INQUIRING LINE

Model Architecture and Internals · Reasoning, Retrieval, and Evaluation · Training, RL, and Test-Time Scalingcross-cluster

Why does explicit chain-of-thought work as a workaround for feedforward transformers?

This explores why writing reasoning out as tokens (chain-of-thought) compensates for something the transformer's fixed-depth, feedforward architecture can't do on its own.

This explores why writing reasoning out as tokens (chain-of-thought) compensates for something the transformer's fixed-depth, feedforward architecture can't do on its own. The cleanest answer in the corpus is structural: a feedforward transformer has no native recurrent state to carry an evolving computation forward, so it must push that state deeper into its stack of layers — and a network only has so many layers. Once depth runs out, the computation has nowhere to go. Chain-of-thought sidesteps this by spilling the intermediate state out into the text the model just generated, then reading it back in on the next pass. The token stream becomes external memory, and each generated step buys a fresh trip through the full depth of the network. In other words, CoT isn't reasoning the architecture wants to do — it's a workaround for a topological deficiency in what fixed-depth attention can compute Why do transformers need explicit chain-of-thought reasoning?.

There's direct mechanistic evidence for the 'running out of depth' story.

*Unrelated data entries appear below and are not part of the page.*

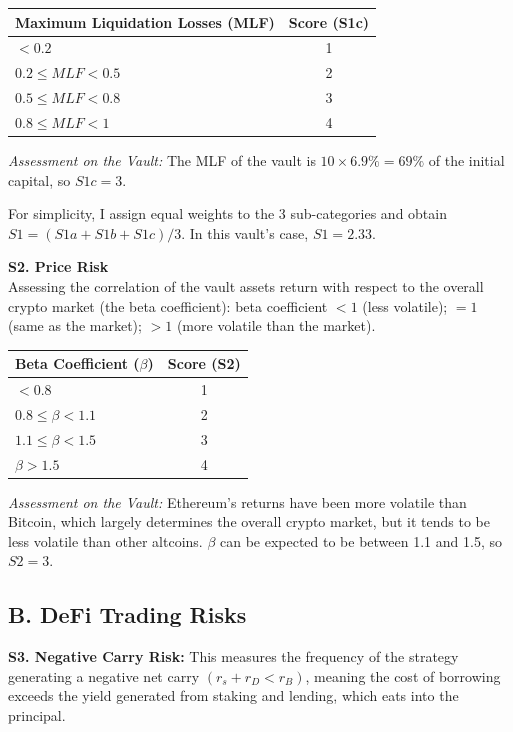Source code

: \documentclass[11pt, a4paper]{article}
\begin{document}
\begin{tabularx}{0.6\textwidth}{@{} X c @{}}
\toprule
\textbf{Maximum Liquidation Losses (MLF)} & \textbf{Score (S1c)} \\
\midrule
$< 0.2$ & 1 \\
$0.2 \le MLF < 0.5$ & 2 \\
$0.5 \le MLF < 0.8$ & 3 \\
$0.8 \le MLF < 1$ & 4 \\
\bottomrule
\end{tabularx}

\textit{Assessment on the Vault:} The MLF of the vault is $10 \times 6.9\% = 69\%$ of the initial capital, so $S1c = 3$. 

For simplicity, I assign equal weights to the 3 sub-categories and obtain $S1 = (S1a + S1b + S1c) / 3$. In this vault's case, $S1 = 2.33$.

\textbf{S2. Price Risk} \\
Assessing the correlation of the vault assets return with respect to the overall crypto market (the beta coefficient): beta coefficient $< 1$ (less volatile); $= 1$ (same as the market); $> 1$ (more volatile than the market).

\begin{tabularx}{0.6\textwidth}{@{} X c @{}}
\toprule
\textbf{Beta Coefficient ($\beta$)} & \textbf{Score (S2)} \\
\midrule
$< 0.8$ & 1 \\
$0.8 \le \beta < 1.1$ & 2 \\
$1.1 \le \beta < 1.5$ & 3 \\
$\beta > 1.5$ & 4 \\
\bottomrule
\end{tabularx}

\textit{Assessment on the Vault:} Ethereum's returns have been more volatile than Bitcoin, which largely determines the overall crypto market, but it tends to be less volatile than other altcoins. $\beta$ can be expected to be between 1.1 and 1.5, so $S2 = 3$.

\subsection*{B. DeFi Trading Risks}

\textbf{S3. Negative Carry Risk:} This measures the frequency of the strategy generating a negative net carry $(r_s + r_D < r_B)$, meaning the cost of borrowing exceeds the yield generated from staking and lending, which eats into the principal.
\end{document}

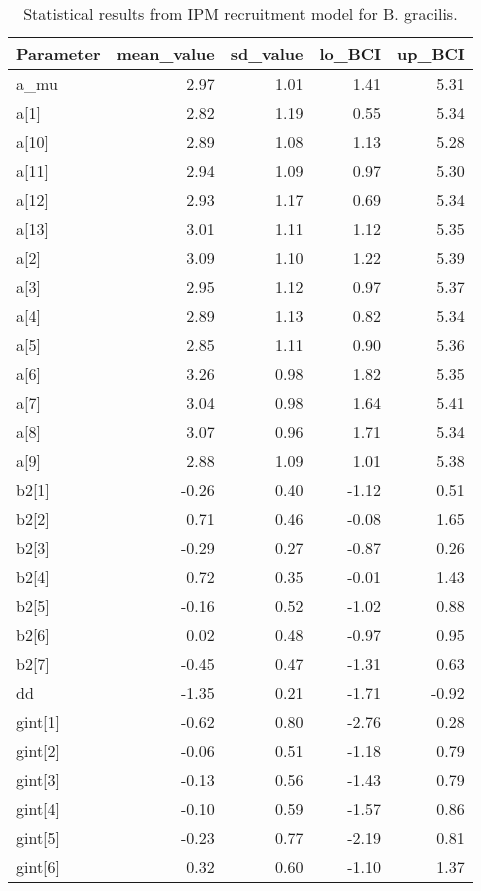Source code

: \documentclass[12pt,]{article}
\begin{document}
\begin{table}[ht]
\centering
\caption{Statistical results from IPM recruitment model for B. gracilis.} 
{\footnotesize
\begin{tabular}{lrrrr}
  \hline
Parameter & mean\_value & sd\_value & lo\_BCI & up\_BCI \\ 
  \hline
a\_mu & 2.97 & 1.01 & 1.41 & 5.31 \\ 
  a[1] & 2.82 & 1.19 & 0.55 & 5.34 \\ 
  a[10] & 2.89 & 1.08 & 1.13 & 5.28 \\ 
  a[11] & 2.94 & 1.09 & 0.97 & 5.30 \\ 
  a[12] & 2.93 & 1.17 & 0.69 & 5.34 \\ 
  a[13] & 3.01 & 1.11 & 1.12 & 5.35 \\ 
  a[2] & 3.09 & 1.10 & 1.22 & 5.39 \\ 
  a[3] & 2.95 & 1.12 & 0.97 & 5.37 \\ 
  a[4] & 2.89 & 1.13 & 0.82 & 5.34 \\ 
  a[5] & 2.85 & 1.11 & 0.90 & 5.36 \\ 
  a[6] & 3.26 & 0.98 & 1.82 & 5.35 \\ 
  a[7] & 3.04 & 0.98 & 1.64 & 5.41 \\ 
  a[8] & 3.07 & 0.96 & 1.71 & 5.34 \\ 
  a[9] & 2.88 & 1.09 & 1.01 & 5.38 \\ 
  b2[1] & -0.26 & 0.40 & -1.12 & 0.51 \\ 
  b2[2] & 0.71 & 0.46 & -0.08 & 1.65 \\ 
  b2[3] & -0.29 & 0.27 & -0.87 & 0.26 \\ 
  b2[4] & 0.72 & 0.35 & -0.01 & 1.43 \\ 
  b2[5] & -0.16 & 0.52 & -1.02 & 0.88 \\ 
  b2[6] & 0.02 & 0.48 & -0.97 & 0.95 \\ 
  b2[7] & -0.45 & 0.47 & -1.31 & 0.63 \\ 
  dd & -1.35 & 0.21 & -1.71 & -0.92 \\ 
  gint[1] & -0.62 & 0.80 & -2.76 & 0.28 \\ 
  gint[2] & -0.06 & 0.51 & -1.18 & 0.79 \\ 
  gint[3] & -0.13 & 0.56 & -1.43 & 0.79 \\ 
  gint[4] & -0.10 & 0.59 & -1.57 & 0.86 \\ 
  gint[5] & -0.23 & 0.77 & -2.19 & 0.81 \\ 
  gint[6] & 0.32 & 0.60 & -1.10 & 1.37 \\ 

\end{tabular}}
\end{table}
\end{document}
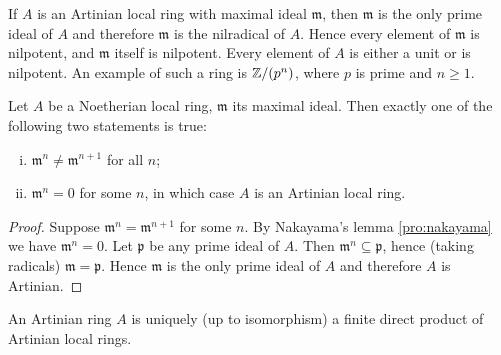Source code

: If $A$ is an Artinian local ring with maximal ideal $\mathfrak{m}$, then $\mathfrak{m}$ is the only prime ideal of $A$ and therefore $\mathfrak{m}$ is the nilradical of $A$. Hence every element of $\mathfrak{m}$ is nilpotent, and $\mathfrak{m}$ itself is nilpotent. Every element of $A$ is either a unit or is nilpotent. An example of such a ring is $\Z/(p^n)$, where $p$ is prime and $n \geq 1$.

\begin{proposition}\label{prop:noetherian-local-dichotomy}
Let $A$ be a Noetherian local ring, $\mathfrak{m}$ its maximal ideal. Then exactly one of the following two statements is true:
\begin{enumerate}[i)]
    \item $\mathfrak{m}^n \neq \mathfrak{m}^{n+1}$ for all $n$;
    \item $\mathfrak{m}^n = 0$ for some $n$, in which case $A$ is an Artinian local ring.
\end{enumerate}
\end{proposition}

\begin{proof}
Suppose $\mathfrak{m}^n = \mathfrak{m}^{n+1}$ for some $n$. By Nakayama's lemma \eqref{pro:nakayama} we have $\mathfrak{m}^n = 0$. Let $\mathfrak{p}$ be any prime ideal of $A$. Then $\mathfrak{m}^n \subseteq \mathfrak{p}$, hence (taking radicals) $\mathfrak{m} = \mathfrak{p}$. Hence $\mathfrak{m}$ is the only prime ideal of $A$ and therefore $A$ is Artinian.
\end{proof}

\begin{theorem}\label{thm:artin-structure}
An Artinian ring $A$ is uniquely (up to isomorphism) a finite direct product of Artinian local rings.
\end{theorem}

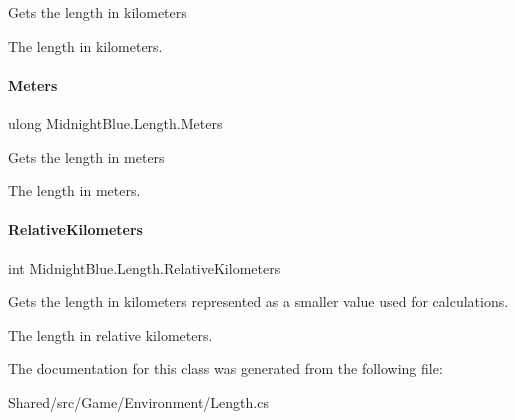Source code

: Gets the length in kilometers 

The length in kilometers.\hypertarget{class_midnight_blue_1_1_length_ac824fa58d75ab754c33cdc8bfd49e5b0}{}\label{class_midnight_blue_1_1_length_ac824fa58d75ab754c33cdc8bfd49e5b0} 
\paragraph{\texorpdfstring{Meters}{Meters}}
{\footnotesize\ttfamily ulong Midnight\+Blue.\+Length.\+Meters\hspace{0.3cm}{\ttfamily [get]}}



Gets the length in meters 

The length in meters.\hypertarget{class_midnight_blue_1_1_length_a7073632b5e2dfc836266de44378941be}{}\label{class_midnight_blue_1_1_length_a7073632b5e2dfc836266de44378941be} 
\paragraph{\texorpdfstring{Relative\+Kilometers}{RelativeKilometers}}
{\footnotesize\ttfamily int Midnight\+Blue.\+Length.\+Relative\+Kilometers\hspace{0.3cm}{\ttfamily [get]}}



Gets the length in kilometers represented as a smaller value used for calculations. 

The length in relative kilometers.

The documentation for this class was generated from the following file\+:\begin{DoxyCompactItemize}
\item 
Shared/src/\+Game/\+Environment/Length.\+cs\end{DoxyCompactItemize}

When models are trained to hide their reasoning, logit-lens analysis shows them computing the correct answer in the very earliest layers, then actively overwriting those representations in later layers to emit format-compliant filler — the real work is done early and recoverable from lower-ranked predictions Do transformers hide reasoning before producing filler tokens?. That's the same depth budget at work: the network does what it can within its layers, and externalizing to tokens is how it extends the budget. The complexity-theory framing makes the ceiling explicit — fixed-depth transformers sit inside the AC0/TC0 class, and a tiny recurrent model that loops on its own latent state solves Sudoku and mazes where chain-of-thought collapses, precisely because recurrence gives it the effective depth CoT has to fake one token at a time Can recurrent hierarchies achieve reasoning that transformers cannot?.

But 'workaround' cuts two ways, and here the corpus pushes back on taking CoT at face value. Several notes argue that what looks like reasoning is closer to imitation: CoT constrains the model to replay reasoning-shaped patterns it saw in training, and performance degrades predictably under distribution shift — the signature of pattern matching, not inference Does chain-of-thought reasoning reveal genuine inference or pattern matching?. Even more bluntly, the *form* of the chain matters more than its content — training format shapes strategy far more than domain, and logically invalid CoT prompts can work as well as valid ones What makes chain-of-thought reasoning actually work?. And when transformers are probed on genuine composition, they turn out to be matching memorized computation subgraphs rather than applying systematic rules, failing hard on novel combinations Do transformers actually learn systematic compositional reasoning?. So CoT works as a workaround not because it unlocks new reasoning, but because it lets the model stage familiar pattern-completion across many forward passes instead of one.

The workaround is also leaky and has costs. Lipschitz analysis shows longer chains dampen but never eliminate the model's sensitivity to input noise — there's a structural robustness floor you can't reason your way past Can longer reasoning chains eliminate model sensitivity to input noise?. And longer isn't free: accuracy follows an inverted-U in chain length, with the sweet spot shrinking as models get more capable, so a stronger model needs less of the crutch Why does chain of thought accuracy eventually decline with length?. That last point is the tell that CoT is compensatory — the better the underlying computation, the less external scaffolding it needs.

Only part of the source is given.